Two circles, with centres \(A\) and \(B\) and radii \(a\) and \(b\), lie in different planes which meet in a line \(l\). Shew that the two circles will lie on the same sphere provided that \(AB\) is perpendicular to \(l\) and that \[ AP^2 - BP^2 = a^2 - b^2, \] where \(P\) is any point on \(l\). Shew that these conditions are always satisfied if the two circles have two common points.
\(PQ\) is a focal chord of a parabola and the normals at \(P\) and \(Q\) meet the parabola again at \(P'\) and \(Q'\). Shew that \(PQ\) and \(P'Q'\) are parallel and that the ratio of their lengths is \(1:3\).
Shew that the equation in rectangular cartesian coordinates of any conic through the vertices of the triangle formed by the lines \[ l_1x+m_1y+n_1=0, \quad l_2x+m_2y+n_2=0, \quad \text{and} \quad l_3x+m_3y+n_3=0 \] is of the form \[ \frac{a}{l_1x+m_1y+n_1} + \frac{b}{l_2x+m_2y+n_2} + \frac{c}{l_3x+m_3y+n_3} = 0, \] and that this conic is a circle if \[ a:b:c = (l_1^2+m_1^2)(l_2m_3-l_3m_2) : (l_2^2+m_2^2)(l_3m_1-l_1m_3) : (l_3^2+m_3^2)(l_1m_2-l_2m_1). \] Find the condition that the feet of perpendiculars from the origin on to the sides of the triangle shall be collinear.

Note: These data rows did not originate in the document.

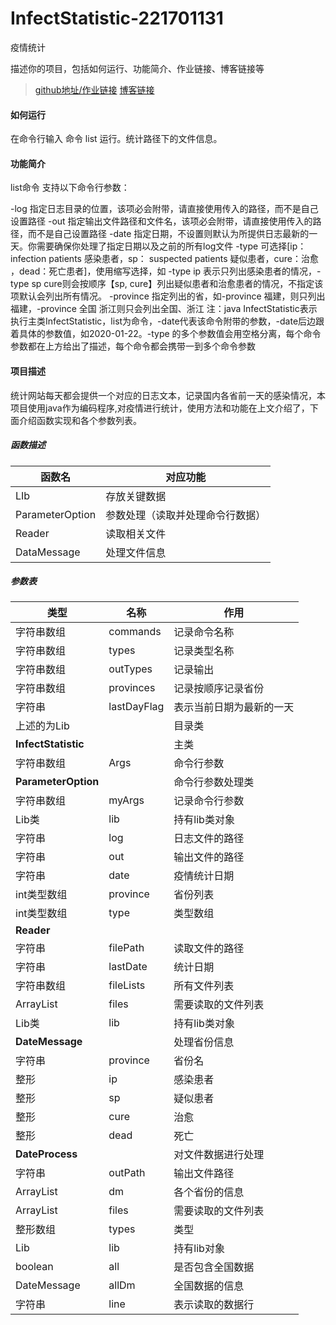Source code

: # InfectStatistic-221701131
疫情统计

描述你的项目，包括如何运行、功能简介、作业链接、博客链接等
> [github地址/作业链接](https://github.com/SpringAlex/InfectStatistic-main)
> [博客链接]()
#### 如何运行
在命令行输入 命令 list 运行。统计路径下的文件信息。

#### 功能简介

list命令 支持以下命令行参数：

-log 指定日志目录的位置，该项必会附带，请直接使用传入的路径，而不是自己设置路径
-out 指定输出文件路径和文件名，该项必会附带，请直接使用传入的路径，而不是自己设置路径
-date 指定日期，不设置则默认为所提供日志最新的一天。你需要确保你处理了指定日期以及之前的所有log文件
-type 可选择[ip： infection patients 感染患者，sp： suspected patients 疑似患者，cure：治愈 ，dead：死亡患者]，使用缩写选择，如 -type ip 表示只列出感染患者的情况，-type sp cure则会按顺序【sp, cure】列出疑似患者和治愈患者的情况，不指定该项默认会列出所有情况。
-province 指定列出的省，如-province 福建，则只列出福建，-province 全国 浙江则只会列出全国、浙江
注：java InfectStatistic表示执行主类InfectStatistic，list为命令，-date代表该命令附带的参数，-date后边跟着具体的参数值，如2020-01-22。-type 的多个参数值会用空格分离，每个命令参数都在上方给出了描述，每个命令都会携带一到多个命令参数
#### 项目描述

统计网站每天都会提供一个对应的日志文本，记录国内各省前一天的感染情况，本项目使用java作为编码程序,对疫情进行统计，使用方法和功能在上文介绍了，下面介绍函数实现和各个参数列表。
##### 函数描述
| 函数名          | 对应功能                         |
| --------------- | -------------------------------- |
| LIb             | 存放关键数据                     |
| ParameterOption | 参数处理（读取并处理命令行数据） |
| Reader          | 读取相关文件                     |
| DataMessage     | 处理文件信息                     |

##### 参数表

| 类型                   | 名称        | 作用                     |
| ---------------------- | ----------- | ------------------------ |
| 字符串数组             | commands    | 记录命令名称             |
| 字符串数组             | types       | 记录类型名称             |
| 字符串数组             | outTypes    | 记录输出                 |
| 字符串数组             | provinces   | 记录按顺序记录省份       |
| 字符串                 | lastDayFlag | 表示当前日期为最新的一天 |
| 上述的为Lib            |             | 目录类                   |
| **InfectStatistic**    |             | 主类                     |
| 字符串数组             | Args        | 命令行参数               |
| **ParameterOption**    |             | 命令行参数处理类         |
| 字符串数组             | myArgs      | 记录命令行参数           |
| Lib类                  | lib         | 持有lib类对象            |
| 字符串                 | log         | 日志文件的路径           |
| 字符串                 | out         | 输出文件的路径           |
| 字符串                 | date        | 疫情统计日期             |
| int类型数组            | province    | 省份列表                 |
| int类型数组            | type        | 类型数组                 |
| **Reader**             |             |                          |
| 字符串                 | filePath    | 读取文件的路径           |
| 字符串                 | lastDate    | 统计日期                 |
| 字符串数组             | fileLists   | 所有文件列表             |
| ArrayList<String>      | files       | 需要读取的文件列表       |
| Lib类                  | lib         | 持有lib类对象            |
| **DateMessage**        |             | 处理省份信息             |
| 字符串                 | province    | 省份名                   |
| 整形                   | ip          | 感染患者                 |
| 整形                   | sp          | 疑似患者                 |
| 整形                   | cure        | 治愈                     |
| 整形                   | dead        | 死亡                     |
| **DateProcess**        |             | 对文件数据进行处理       |
| 字符串                 | outPath     | 输出文件路径             |
| ArrayList<DateMessage> | dm          | 各个省份的信息           |
| ArrayList<String>      | files       | 需要读取的文件列表       |
| 整形数组               | types       | 类型                     |
| Lib                    | lib         | 持有lib对象              |
| boolean                | all         | 是否包含全国数据         |
| DateMessage            | allDm       | 全国数据的信息           |
| 字符串                 | line        | 表示读取的数据行         |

Shew that the equation of the chord of the ellipse \(\frac{x^2}{a^2}+\frac{y^2}{b^2}=1\) which is perpendicularly bisected by the line \(lx+my=1\) is \(c^2\left(\frac{x}{l}-\frac{y}{m}\right) = \frac{a^2}{l^2} + \frac{b^2}{m^2}\), where \(c^2=a^2-b^2\). If the line \(lx+my=1\) touches the parabola \[ (x-y)^2 - 2\kappa(x+y)+\kappa^2=0, \] shew that the chord touches the parabola \[ c^4(x+y)^2 + 4\kappa c^2(b^2x-a^2y) = 4a^2b^2\kappa^2. \]
Find the equation of the conic \(\Sigma\) which passes through \((x_1, y_1)\) and has double contact with the conic \[ S \equiv ax^2+2hxy+by^2+2gx+2fy+c=0 \] along the line \(\lambda x + \mu y = 0\). Shew that as \(\lambda\) varies the locus of the centre of \(\Sigma\) is the conic whose equation is \[ (S_1-gx-fy-c)^2 = S_{11}(S-gx-fy-c), \] where \begin{align*} S_1 &= ax_1x+h(x_1y+xy_1)+by_1y+g(x_1+x)+f(y_1+y)+c, \\ \text{and } S_{11} &= ax_1^2+2hx_1y_1+by_1^2+2gx_1+2fy_1+c. \end{align*}
Shew that by a suitable choice of the triangle of reference the equations of a pencil of conics through four distinct fixed points may be taken as \[ \lambda x^2 + \mu y^2 + \nu z^2 = 0, \] where \(\lambda, \mu\) and \(\nu\) vary subject to the relation \[ \lambda a^2 + \mu b^2 + \nu c^2 = 0. \] Find the equation of the tangent at \((x_1, y_1, z_1)\) to the conic of the pencil which passes through \((x_1, y_1, z_1)\), and shew that the locus of points of contact of tangents from \((x_1, y_1, z_1)\) to conics of the pencil is a curve whose equation is \[ a^2yz(y_1z-z_1y)+b^2zx(z_1x-x_1z)+c^2xy(x_1y-y_1x)=0. \] Shew that this curve passes through \((x_1, y_1, z_1)\), the four common points of the pencil of conics, and the vertices of the common self polar triangle.